Xul Solar (1887-1963) is one of the most significant artists of the 20th century, yet he is little known outside of his native Argentina.
Repeatedly, I have asked people with art history degrees about Xul Solar and have been met with only blank stares. Since first seeing Xul Solar’s incredible watercolors two years ago, I’ve been fascinated by his work and the story of his life. His friend Jorge Luis Borges referred to Xul Solar as the most intellectual person that he knew.
Admirers and newcomers to Xul Solar’s artwork are in luck. A wonderful exhibition Xul Solar: Visiones y Revelaciones featuring over 150 of his works are on display at MALBA until August 15, 2005. The exhibition will then travel to the Pinacoteca in Sao Paulo. A beautifully illustrated exhibit catalogue with in-depth essays is also for sale from the museum’s bookstore.
If you cannot visit Buenos Aires or Sao Paulo during the exhibits, be sure not to miss the Museo Xul Solar in Buenos Aires. The museum building itself is an excellent renovation of Xul Solar’s Palermo home.

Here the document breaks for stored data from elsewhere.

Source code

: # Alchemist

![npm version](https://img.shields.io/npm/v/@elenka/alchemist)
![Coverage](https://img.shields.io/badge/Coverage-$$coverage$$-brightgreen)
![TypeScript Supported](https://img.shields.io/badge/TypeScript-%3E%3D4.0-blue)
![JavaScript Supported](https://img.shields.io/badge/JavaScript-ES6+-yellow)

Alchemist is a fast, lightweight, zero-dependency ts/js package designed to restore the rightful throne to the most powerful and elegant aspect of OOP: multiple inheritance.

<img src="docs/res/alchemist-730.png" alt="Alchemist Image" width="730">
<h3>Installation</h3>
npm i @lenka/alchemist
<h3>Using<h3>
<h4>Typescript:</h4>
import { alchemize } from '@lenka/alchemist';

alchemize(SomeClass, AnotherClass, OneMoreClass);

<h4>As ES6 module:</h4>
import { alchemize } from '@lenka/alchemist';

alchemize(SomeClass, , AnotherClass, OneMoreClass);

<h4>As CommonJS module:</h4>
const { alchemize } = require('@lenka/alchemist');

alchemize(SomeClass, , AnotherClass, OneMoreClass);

Reprints of Xul Solar’s paintings do not prepare you for the vibrant colors of the actual works. You really need to see the art of Xul Solar in person to appreciate it fully.
I’m fascinated by the early 20th century avant-garde that existed in Buenos Aires. It was one of the most dynamic cultural movements of the age yet is poorly documented in English. I’ll be posting more about Xul Solar and his contemporaries as I continue my research in this area.